Task inputs below:

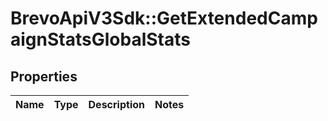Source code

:# BrevoApiV3Sdk::GetExtendedCampaignStatsGlobalStats

## Properties
Name | Type | Description | Notes
------------ | ------------- | ------------- | -------------


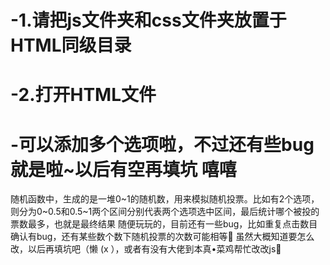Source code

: # -1.请把js文件夹和css文件夹放置于HTML同级目录
# -2.打开HTML文件

# -可以添加多个选项啦，不过还有些bug就是啦~以后有空再填坑 嘻嘻

随机函数中，生成的是一堆0~1的随机数，用来模拟随机投票。比如有2个选项，则分为0~0.5和0.5~1两个区间分别代表两个选项选中区间，最后统计哪个被投的票数最多，也就是最终结果
随便玩玩的，目前还有一些bug，比如重复点击数目确认有bug，还有某些数个数下随机投票的次数可能相等🙊 虽然大概知道要怎么改，以后再填坑吧（懒 (x ），或者有没有大佬到本真•菜鸡帮忙改改js🙈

End of Task inputs.

▶ _Brief_:
Leave out the pictures, and give all the records again exactly.

▶ _Solution for this exercise_:
Source code

:# BrevoApiV3Sdk::GetExtendedCampaignStatsGlobalStats

## Properties
Name | Type | Description | Notes
------------ | ------------- | ------------- | -------------


Source code

: # -1.请把js文件夹和css文件夹放置于HTML同级目录
# -2.打开HTML文件

# -可以添加多个选项啦，不过还有些bug就是啦~以后有空再填坑 嘻嘻

随机函数中，生成的是一堆0~1的随机数，用来模拟随机投票。比如有2个选项，则分为0~0.5和0.5~1两个区间分别代表两个选项选中区间，最后统计哪个被投的票数最多，也就是最终结果
随便玩玩的，目前还有一些bug，比如重复点击数目确认有bug，还有某些数个数下随机投票的次数可能相等🙊 虽然大概知道要怎么改，以后再填坑吧（懒 (x ），或者有没有大佬到本真•菜鸡帮忙改改js🙈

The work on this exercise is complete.